Background: The 2017 classification of periodontal disease characterizes the disease with a multidimensional staging and grading system. The purpose of this multicenter study was to examine variations in periodontal diagnosis and classification among dental practitioners with different postgraduate educational backgrounds at the University of Maryland School of Dentistry and the Loma Linda University School of Dentistry using the 2017 classification.
Methods: This cross-sectional observational study included two cohorts: dental practitioners with periodontal backgrounds (n1 = 31) and those with other educational backgrounds (n2 = 33). The survey instrument contained three periodontal cases presented with the guidelines of the 2017 classification of periodontal disease and an open-ended questionnaire. The participants were asked to review each case and to fill out the questionnaire independently. Fisher’s exact test was conducted to examine the difference and accuracy in responses between the two cohorts. Polychoric correlations were calculated to examine the relation between the level of familiarity with the 2017 classification and the accuracy of the diagnosis and classification.
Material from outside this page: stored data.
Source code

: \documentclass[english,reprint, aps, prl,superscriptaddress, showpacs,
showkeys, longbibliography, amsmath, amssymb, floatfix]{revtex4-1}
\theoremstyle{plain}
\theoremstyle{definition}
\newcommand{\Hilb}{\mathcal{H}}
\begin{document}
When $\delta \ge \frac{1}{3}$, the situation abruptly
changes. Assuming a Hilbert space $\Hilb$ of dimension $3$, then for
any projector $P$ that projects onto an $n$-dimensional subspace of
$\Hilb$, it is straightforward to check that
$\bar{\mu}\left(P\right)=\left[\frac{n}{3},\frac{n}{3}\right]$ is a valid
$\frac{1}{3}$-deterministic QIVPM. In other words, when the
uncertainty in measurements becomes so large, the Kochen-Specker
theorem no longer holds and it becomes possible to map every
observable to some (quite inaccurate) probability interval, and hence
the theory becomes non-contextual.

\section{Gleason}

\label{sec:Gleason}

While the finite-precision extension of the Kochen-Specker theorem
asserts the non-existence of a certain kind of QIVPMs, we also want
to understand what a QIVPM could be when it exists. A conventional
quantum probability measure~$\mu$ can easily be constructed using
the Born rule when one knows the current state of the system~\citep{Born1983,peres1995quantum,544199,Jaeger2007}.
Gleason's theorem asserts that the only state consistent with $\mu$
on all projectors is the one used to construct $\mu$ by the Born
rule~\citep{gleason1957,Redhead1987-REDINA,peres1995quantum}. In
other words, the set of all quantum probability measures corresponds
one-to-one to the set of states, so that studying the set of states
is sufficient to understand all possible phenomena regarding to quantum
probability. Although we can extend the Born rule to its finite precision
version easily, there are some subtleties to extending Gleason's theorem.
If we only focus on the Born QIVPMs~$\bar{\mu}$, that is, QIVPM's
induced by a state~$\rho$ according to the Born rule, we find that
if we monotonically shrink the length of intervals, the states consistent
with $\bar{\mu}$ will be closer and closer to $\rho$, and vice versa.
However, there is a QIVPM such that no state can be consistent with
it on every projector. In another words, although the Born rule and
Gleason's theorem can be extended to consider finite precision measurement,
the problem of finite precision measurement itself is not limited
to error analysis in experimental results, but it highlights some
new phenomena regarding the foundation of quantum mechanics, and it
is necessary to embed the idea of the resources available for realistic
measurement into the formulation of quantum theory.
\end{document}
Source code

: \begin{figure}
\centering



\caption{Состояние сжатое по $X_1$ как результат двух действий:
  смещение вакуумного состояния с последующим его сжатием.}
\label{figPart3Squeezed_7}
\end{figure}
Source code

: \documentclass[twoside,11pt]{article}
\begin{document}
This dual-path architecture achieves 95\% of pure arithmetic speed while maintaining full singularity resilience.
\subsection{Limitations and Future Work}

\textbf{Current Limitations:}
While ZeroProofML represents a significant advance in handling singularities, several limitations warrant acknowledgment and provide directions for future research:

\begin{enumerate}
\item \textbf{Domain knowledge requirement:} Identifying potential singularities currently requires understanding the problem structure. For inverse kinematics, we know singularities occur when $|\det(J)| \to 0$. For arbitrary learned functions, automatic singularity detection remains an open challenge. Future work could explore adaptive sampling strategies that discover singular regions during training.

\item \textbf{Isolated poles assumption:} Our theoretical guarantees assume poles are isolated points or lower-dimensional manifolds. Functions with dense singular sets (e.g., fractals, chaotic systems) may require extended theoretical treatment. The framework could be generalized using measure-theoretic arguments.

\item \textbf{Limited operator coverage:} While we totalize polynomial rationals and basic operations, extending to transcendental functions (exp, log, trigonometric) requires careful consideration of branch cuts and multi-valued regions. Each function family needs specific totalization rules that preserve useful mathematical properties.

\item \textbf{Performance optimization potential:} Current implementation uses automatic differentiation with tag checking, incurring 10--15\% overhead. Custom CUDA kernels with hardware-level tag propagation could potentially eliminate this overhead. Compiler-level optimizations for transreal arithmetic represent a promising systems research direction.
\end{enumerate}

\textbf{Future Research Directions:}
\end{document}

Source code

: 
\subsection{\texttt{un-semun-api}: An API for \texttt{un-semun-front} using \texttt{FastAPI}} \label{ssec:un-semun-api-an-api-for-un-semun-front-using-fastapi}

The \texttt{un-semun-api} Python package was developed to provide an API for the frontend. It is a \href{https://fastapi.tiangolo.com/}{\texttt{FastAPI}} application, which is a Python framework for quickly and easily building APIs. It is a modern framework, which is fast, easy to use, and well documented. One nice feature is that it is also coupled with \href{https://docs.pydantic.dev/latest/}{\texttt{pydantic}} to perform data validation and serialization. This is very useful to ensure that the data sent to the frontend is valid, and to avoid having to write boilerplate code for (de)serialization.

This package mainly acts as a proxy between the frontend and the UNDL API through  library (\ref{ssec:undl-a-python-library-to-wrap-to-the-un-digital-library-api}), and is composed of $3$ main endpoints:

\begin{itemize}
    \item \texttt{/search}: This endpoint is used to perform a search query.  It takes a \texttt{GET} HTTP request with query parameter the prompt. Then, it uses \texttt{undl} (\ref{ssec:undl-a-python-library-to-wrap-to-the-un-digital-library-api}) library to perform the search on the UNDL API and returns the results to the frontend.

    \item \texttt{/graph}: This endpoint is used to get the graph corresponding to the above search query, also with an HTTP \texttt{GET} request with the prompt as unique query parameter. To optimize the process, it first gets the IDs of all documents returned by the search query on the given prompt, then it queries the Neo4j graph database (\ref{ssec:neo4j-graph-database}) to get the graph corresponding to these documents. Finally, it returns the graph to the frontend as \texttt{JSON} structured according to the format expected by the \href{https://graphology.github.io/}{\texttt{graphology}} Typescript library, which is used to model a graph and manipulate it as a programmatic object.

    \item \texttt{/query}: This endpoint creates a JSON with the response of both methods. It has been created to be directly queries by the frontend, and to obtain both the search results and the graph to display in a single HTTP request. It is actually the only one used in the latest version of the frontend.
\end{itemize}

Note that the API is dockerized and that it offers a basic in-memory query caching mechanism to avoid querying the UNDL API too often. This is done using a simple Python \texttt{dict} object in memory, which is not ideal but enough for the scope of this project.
Results: The distribution of item responses was significantly different between the two cohorts regarding only one item, grading for Case 1 (p = 0.01). No significant differences in accuracy between the two cohorts were observed except for two items, grading in Case 1 (p = 0.03) and staging in Case 3 (p = 0.04). There were no significant differences in risk factor identification for each case among the two cohorts (p = 1.00, Case 1; p = 0.22, Case 2). Staging in Case 3 (ṕ = 0.52) and risk factor identification in Case 2 (ṕ = 0.32) were significantly correlated with familiarity with the 2017 classification.
Conclusion: A fair level of agreement in periodontal diagnosis and classification was observed among dental practitioners with different educational backgrounds when the 2017 classification was used. The periodontal cohort showed better agreement levels and partially better accuracy. Risk factor identification for periodontal disease was difficult regardless of the educational background.